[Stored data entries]
◆ ◆ ◆ ◆

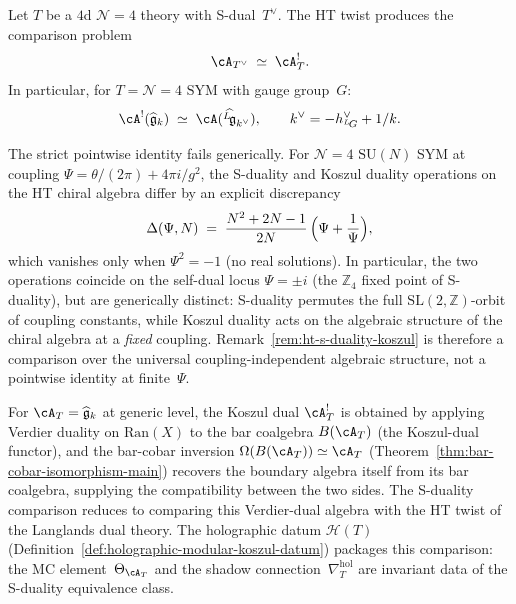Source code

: \begin{remark}
\label{rem:ht-s-duality-koszul}
Let $T$ be a $4$d $\mathcal{N}=4$ theory with S-dual~$T^\vee$.
The HT twist produces the comparison problem
\begin{equation}\label{eq:ht-s-duality-koszul}
\cA_{T^\vee} \;\simeq\; \cA_T^!.
\end{equation}
In particular, for $T = \mathcal{N}=4$ $\mathrm{SYM}$ with gauge group~$G$:
\begin{equation}\label{eq:ht-langlands-koszul}
\cA^!(\widehat{\mathfrak{g}}_k)
\;\simeq\;
\cA(\widehat{{}^L\!\mathfrak{g}}_{k^\vee}),
\qquad
k^\vee = -h^\vee_{{}^L\!G} + 1/k.
\end{equation}
\end{remark}

\begin{remark}
\label{rem:ht-s-duality-discrepancy}
The strict pointwise identity fails generically.
For $\mathcal{N}=4$ $\mathrm{SU}(N)$ SYM at coupling $\Psi = \theta/(2\pi) + 4\pi i/g^2$,
the S-duality and Koszul duality operations on the HT chiral algebra
differ by an explicit discrepancy
\[
 \Delta(\Psi, N)
 \;=\;
 \frac{N^2 + 2N - 1}{2N}\,\Bigl(\Psi + \frac{1}{\Psi}\Bigr),
\]
which vanishes only when $\Psi^2 = -1$ (no real solutions).
In particular, the two operations coincide on the self-dual locus
$\Psi = \pm i$ (the $\mathbb{Z}_4$ fixed point of S-duality),
but are generically distinct: S-duality permutes the full
$\mathrm{SL}(2,\mathbb{Z})$-orbit of coupling constants,
while Koszul duality acts on the algebraic structure of the
chiral algebra at a \emph{fixed} coupling.
Remark~\ref{rem:ht-s-duality-koszul} is therefore a comparison over
the universal coupling-independent algebraic structure, not a
pointwise identity at finite~$\Psi$.
\end{remark}

\begin{remark}
\label{rem:ht-s-duality-proved}
For $\cA_T = \widehat{\mathfrak{g}}_k$ at generic level, the Koszul
dual $\cA_T^!$ is obtained by applying Verdier duality on
$\mathrm{Ran}(X)$ to the bar coalgebra $B(\cA_T)$ (the Koszul-dual
functor), and the bar-cobar inversion
$\Omega(B(\cA_T)) \simeq \cA_T$
(Theorem~\ref{thm:bar-cobar-isomorphism-main}) recovers the boundary
algebra itself from its bar coalgebra, supplying the compatibility
between the two sides. The S-duality
comparison reduces to comparing this Verdier-dual algebra with the
HT twist of the Langlands dual theory. The holographic datum
$\mathcal{H}(T)$
(Definition~\ref{def:holographic-modular-koszul-datum}) packages
this comparison: the MC element~$\Theta_{\cA_T}$ and the shadow
connection~$\nabla^{\mathrm{hol}}_T$ are invariant data of the
S-duality equivalence class.
\end{remark}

◆ ◆ ◆ ◆

§ DIRECTIONS FOR THIS TASK: Show every line of the entries above where the word "pointwise" occurs.

§ YOUR SOLUTION:
The strict pointwise identity fails generically.
pointwise identity at finite~$\Psi$.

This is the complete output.